У твоего отца в каморке стояла корчага пшеницы, ещё одна с фасолью, а с потолка свешивались две связки кукурузных початков. После смерти второго брата я остался один, и если не спал в своей конуре, то уныло крутился у дома во дворе. Симэнь Хуань после гибели Цзиньлуна ударился в беспутную жизнь и заявлялся из города, лишь чтобы поклянчить денег у Хучжу. После ареста Пан Канмэй компанию Цзиньлуна прибрали к рукам соответствующие органы в уезде. На пост секретаря деревенской партячейки тоже прислали кадрового работника оттуда. От компании давно уже осталась одна видимость, многомиллионные банковские кредиты Цзиньлун начисто растранжирил и жене с сыном ничего не оставил. Поэтому когда Симэнь Хуань повытаскал у Хучжу её скудные личные сбережения, больше он во дворе и не появлялся.

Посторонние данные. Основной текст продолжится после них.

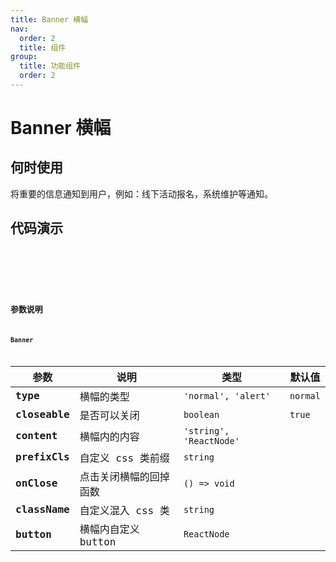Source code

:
 ```yaml
---
title: Banner 横幅
nav:
  order: 2
  title: 组件
group:
  title: 功能组件
  order: 2
---
```


# Banner 横幅

## 何时使用

将重要的信息通知到用户，例如：线下活动报名，系统维护等通知。

## 代码演示



<code src='./demo/base.tsx' title='信息通知样式' />

<code src='./demo/alert.tsx' title='警示通知样式' />

<code src='./demo/closeable.tsx' title='无法关闭的样式' />

## 参数说明

### Banner

| 参数               | 说明                       | 类型                                  | 默认值     |
| ------------------ | -------------------------- | ------------------------------------- | ---------- |
| **type**           | 横幅的类型         | `'normal', 'alert'` | `normal`  |
| **closeable**      | 是否可以关闭              | `boolean`                              | `true`       |
| **content**        | 横幅内的内容           | `'string', 'ReactNode'`                |     |
| **prefixCls**      | 自定义 css 类前缀          | `string`                              |            |
| **onClose** | 点击关闭横幅的回掉函数      | `() => void`                             |   |
| **className**      | 自定义混入 css 类          | `string`                              |            |
| **button**       | 横幅内自定义button     | `ReactNode`                              |            |


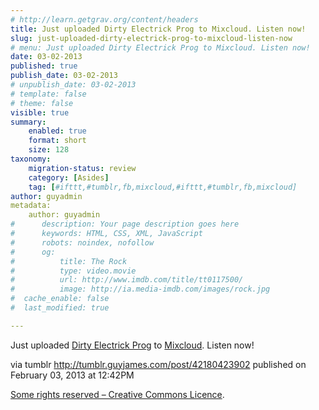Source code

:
 ```yaml
---
# http://learn.getgrav.org/content/headers
title: Just uploaded Dirty Electrick Prog to Mixcloud. Listen now!
slug: just-uploaded-dirty-electrick-prog-to-mixcloud-listen-now
# menu: Just uploaded Dirty Electrick Prog to Mixcloud. Listen now!
date: 03-02-2013
published: true
publish_date: 03-02-2013
# unpublish_date: 03-02-2013
# template: false
# theme: false
visible: true
summary:
    enabled: true
    format: short
    size: 128
taxonomy:
    migration-status: review
    category: [Asides]
    tag: [#ifttt,#tumblr,fb,mixcloud,#ifttt,#tumblr,fb,mixcloud]
author: guyadmin
metadata:
    author: guyadmin
#      description: Your page description goes here
#      keywords: HTML, CSS, XML, JavaScript
#      robots: noindex, nofollow
#      og:
#          title: The Rock
#          type: video.movie
#          url: http://www.imdb.com/title/tt0117500/
#          image: http://ia.media-imdb.com/images/rock.jpg
#  cache_enable: false
#  last_modified: true

---
```


Just uploaded [Dirty Electrick Prog](http://www.mixcloud.com/guyjames/dirty-electrick-prog/) to [Mixcloud](http://www.mixcloud.com). Listen now!

via tumblr http://tumblr.guyjames.com/post/42180423902 published on February 03, 2013 at 12:42PM

[Some rights reserved – Creative Commons Licence](https://creativecommons.org/licenses/by-nc/3.0/).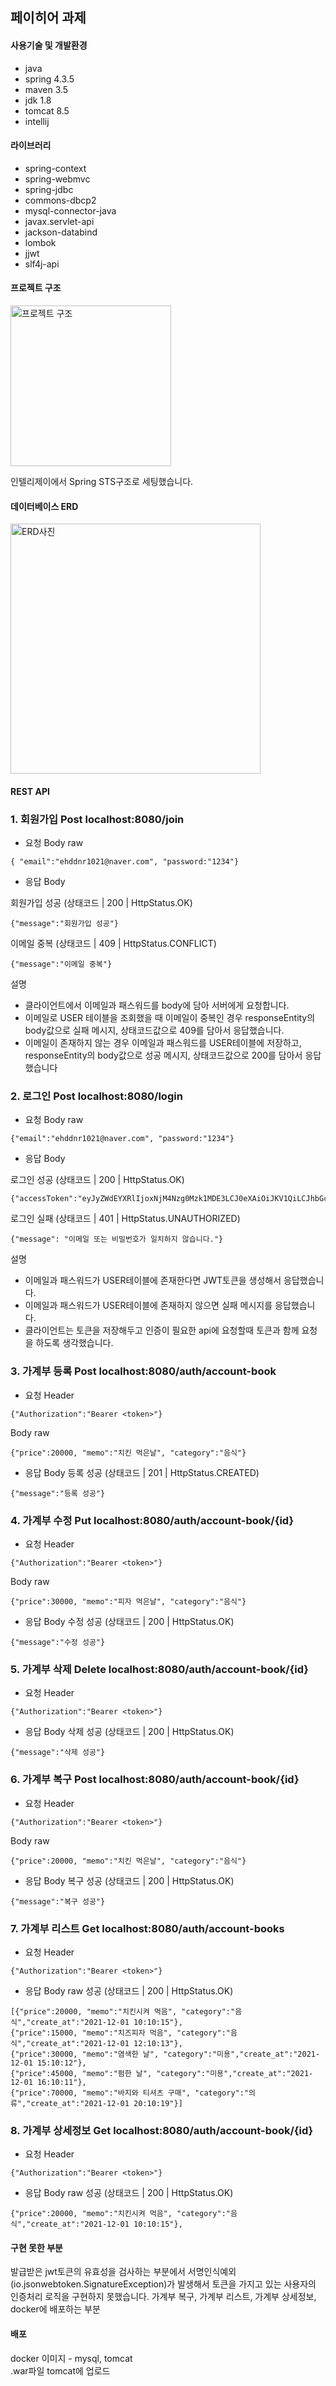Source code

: ## 페이히어 과제


#### 사용기술 및 개발환경
* java
* spring 4.3.5
* maven 3.5
* jdk 1.8
* tomcat 8.5
* intellij

#### 라이브러리
* spring-context
* spring-webmvc
* spring-jdbc
* commons-dbcp2
* mysql-connector-java
* javax.servlet-api
* jackson-databind
* lombok
* jjwt
* slf4j-api

#### 프로젝트 구조

<img width="257" alt="프로젝트 구조" src="https://user-images.githubusercontent.com/45925158/144759635-3b6de512-fcef-4268-9fef-184163cf2a05.PNG">

인텔리제이에서 Spring STS구조로 세팅했습니다.


#### 데이터베이스 ERD

<img width="400" alt="ERD사진" src="https://user-images.githubusercontent.com/45925158/144864162-2d34bdbe-da53-4923-ac07-35bf335d4581.PNG">


#### REST API

### 1. 회원가입 Post localhost:8080/join

* 요청 Body raw
``` 
{ "email":"ehddnr1021@naver.com", "password:"1234"}
```
* 응답 Body

회원가입 성공 (상태코드 | 200 | HttpStatus.OK)
```
{"message":"회원가입 성공"}   
```

이메일 중복 (상태코드 | 409 | HttpStatus.CONFLICT)
```
{"message":"이메일 중복"}
```
설명
- 클라이언트에서 이메일과 패스워드를 body에 담아 서버에게 요청합니다.
- 이메일로 USER 테이블을 조회했을 때 이메일이 중복인 경우 responseEntity의 body값으로 실패 메시지, 상태코드값으로 409를 담아서 응답했습니다.
- 이메일이 존재하지 않는 경우 이메일과 패스워드를 USER테이블에 저장하고, responseEntity의 body값으로 성공 메시지, 상태코드값으로 200를 담아서 응답했습니다




### 2. 로그인 Post localhost:8080/login
* 요청 Body raw
``` 
{"email":"ehddnr1021@naver.com", "password:"1234"}
```

* 응답 Body

로그인 성공 (상태코드 | 200 | HttpStatus.OK)
``` 
{"accessToken":"eyJyZWdEYXRlIjoxNjM4Nzg0Mzk1MDE3LCJ0eXAiOiJKV1QiLCJhbGciOiJIUzI1NiJ9.eyJleHAiOjE2Mzg3ODQ0NTUsImVtYWlsIjoiYWJjMUBnb29nbGUuY29tIn0.0BzaLMEU4d_SOlCAnPwfj8dKWKVyyaCTVVxblmwX_zU"}
```
로그인 실패 (상태코드 | 401 | HttpStatus.UNAUTHORIZED)
```
{"message": "이메일 또는 비밀번호가 일치하지 않습니다."}
```
설명
- 이메일과 패스워드가 USER테이블에 존재한다면 JWT토큰을 생성해서 응답했습니다.
- 이메일과 패스워드가 USER테이블에 존재하지 않으면 실패 메시지를 응답했습니다.
- 클라이언트는 토큰을 저장해두고 인증이 필요한 api에 요청할때 토큰과 함께 요청을 하도록 생각했습니다.



### 3. 가계부 등록 Post localhost:8080/auth/account-book
* 요청
  Header
```
{"Authorization":"Bearer <token>"}
```
Body raw
``` 
{"price":20000, "memo":"치킨 먹은날", "category":"음식"}
```
* 응답 Body
  등록 성공 (상태코드 | 201 | HttpStatus.CREATED)
```
{"message":"등록 성공"}
```



### 4. 가계부 수정 Put localhost:8080/auth/account-book/{id}
* 요청
  Header
```
{"Authorization":"Bearer <token>"}
```
Body raw
``` 
{"price":30000, "memo":"피자 먹은날", "category":"음식"}
```
* 응답 Body
  수정 성공 (상태코드 | 200 | HttpStatus.OK)
```
{"message":"수정 성공"}
```



### 5. 가계부 삭제 Delete localhost:8080/auth/account-book/{id}
* 요청
  Header
```
{"Authorization":"Bearer <token>"}
```

* 응답 Body
  삭제 성공 (상태코드 | 200 | HttpStatus.OK)
```
{"message":"삭제 성공"}
```


### 6. 가계부 복구 Post localhost:8080/auth/account-book/{id}
* 요청
  Header
```
{"Authorization":"Bearer <token>"}
```
Body raw
``` 
{"price":20000, "memo":"치킨 먹은날", "category":"음식"}
```
* 응답 Body
  복구 성공 (상태코드 | 200 | HttpStatus.OK)
```
{"message":"복구 성공"}
```


### 7. 가계부 리스트 Get localhost:8080/auth/account-books
* 요청
  Header
```
{"Authorization":"Bearer <token>"}
```
* 응답 Body raw
  성공 (상태코드 | 200 | HttpStatus.OK)
``` 
[{"price":20000, "memo":"치킨시켜 먹음", "category":"음식","create_at":"2021-12-01 10:10:15"},
{"price":15000, "memo":"치즈피자 먹음", "category":"음식","create_at":"2021-12-01 12:10:13"},
{"price":30000, "memo":"염색한 날", "category":"미용","create_at":"2021-12-01 15:10:12"},
{"price":45000, "memo":"펌한 날", "category":"미용","create_at":"2021-12-01 16:10:11"},
{"price":70000, "memo":"바지와 티셔츠 구매", "category":"의류","create_at":"2021-12-01 20:10:19"}]
```


### 8. 가계부 상세정보 Get localhost:8080/auth/account-book/{id}
* 요청
  Header
```
{"Authorization":"Bearer <token>"}
```
* 응답 Body raw
  성공 (상태코드 | 200 | HttpStatus.OK)
``` 
{"price":20000, "memo":"치킨시켜 먹음", "category":"음식","create_at":"2021-12-01 10:10:15"},

```




#### 구현 못한 부분
발급받은 jwt토큰의 유효성을 검사하는 부분에서 서명인식예외(io.jsonwebtoken.SignatureException)가 발생해서 토큰을 가지고 있는 사용자의 인증처리 로직을 구현하지 못했습니다.
가계부 복구, 가계부 리스트, 가계부 상세정보, docker에 배포하는 부분






#### 배포
docker 이미지 - mysql, tomcat   
.war파일 tomcat에 업로드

Хучжу теперь жила в главном доме усадьбы Симэнь, и всякий раз, когда я забегал к ней, она сидела за тем самым столом «восьми небожителей» и делала вырезки из бумаги. Руки у неё умелые, и выходящие из-под ножниц цветы и травы, насекомые и рыбы, птицы и звери были как живые. Эти вырезки она прикрепляла на лист белого картона наборами по сотне и относила на продажу в небольшие сувенирные лавчонки для туристов. Так и поддерживала своё немудрёное существование. Иногда ещё я видел, как она расчёсывает волосы. Она вставала на табуретку, а волосы свешивались до пола. Наклонив голову, она их расчёсывала, а у меня душа полнилась страданиями и перед глазами всё расплывалось.
Каждый день мне нужно было заглянуть и ко многим в семье твоего тестя. У Хуан Туна развилась брюшная водянка, и, судя по всему, долго ему не протянуть. Твоя тёща У Цюсян, можно считать, ещё хоть куда, но тоже вся седая, глаза мутные, прежнее любвеобилие давно уже в прошлом.

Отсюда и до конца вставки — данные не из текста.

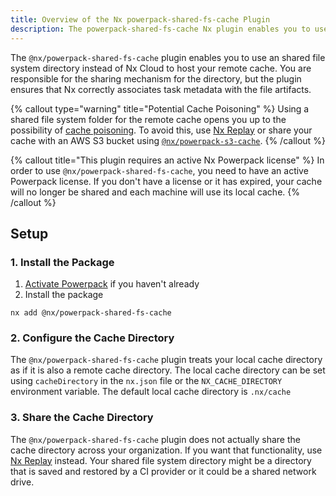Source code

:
 ```yaml
---
title: Overview of the Nx powerpack-shared-fs-cache Plugin
description: The powerpack-shared-fs-cache Nx plugin enables you to use an shared file system directory instead of Nx Cloud to host your remote cache
---
```


The `@nx/powerpack-shared-fs-cache` plugin enables you to use an shared file system directory instead of Nx Cloud to host your remote cache. You are responsible for the sharing mechanism for the directory, but the plugin ensures that Nx correctly associates task metadata with the file artifacts.

{% callout type="warning" title="Potential Cache Poisoning" %}
Using a shared file system folder for the remote cache opens you up to the possibility of [cache poisoning](/troubleshooting/unknown-local-cache). To avoid this, use [Nx Replay](/ci/features/remote-cache) or share your cache with an AWS S3 bucket using [`@nx/powerpack-s3-cache`](/nx-api/powerpack-s3-cache).
{% /callout %}

{% callout title="This plugin requires an active Nx Powerpack license" %}
In order to use `@nx/powerpack-shared-fs-cache`, you need to have an active Powerpack license. If you don't have a license or it has expired, your cache will no longer be shared and each machine will use its local cache.
{% /callout %}

## Setup

### 1. Install the Package

1. [Activate Powerpack](/recipes/installation/activate-powerpack) if you haven't already
2. Install the package

```shell
nx add @nx/powerpack-shared-fs-cache
```

### 2. Configure the Cache Directory

The `@nx/powerpack-shared-fs-cache` plugin treats your local cache directory as if it is also a remote cache directory. The local cache directory can be set using `cacheDirectory` in the `nx.json` file or the `NX_CACHE_DIRECTORY` environment variable. The default local cache directory is `.nx/cache`

### 3. Share the Cache Directory

The `@nx/powerpack-shared-fs-cache` plugin does not actually share the cache directory across your organization. If you want that functionality, use [Nx Replay](/ci/features/remote-cache) instead. Your shared file system directory might be a directory that is saved and restored by a CI provider or it could be a shared network drive.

Больше всего времени я по-прежнему проводил в каморке твоего отца. Я лежал возле кана, старик на нём, и когда наши взгляды пересекались, мы много говорили друг другу без слов. Иногда мне казалось, что он понял, кто я, потому что он нет-нет да начинал разглагольствовать как в бреду:
— Всё же ни за что ни про что ты смерть принял, хозяин! Но в этом мире за несколько десятков лет разве ты один пострадал безвинно…
В ответ я тихо поскуливал, а он тут же откликался:
— Чего скулишь, пёс старый? Разве неверно я сказал?
Крысы бесцеремонно обгладывали висевшие у него над головой кукурузные початки. Это была семенная кукуруза, а для крестьянина сберечь семена — всё равно что сберечь жизнь. Но твой отец и здесь вёл себя не так, как все. Он равнодушно взирал на это и приговаривал:
— Грызите, грызите, в корчагах вон пшеничка, фасоль, в мешке — гречка, пособите доесть, мне уж в путь-дорогу пора…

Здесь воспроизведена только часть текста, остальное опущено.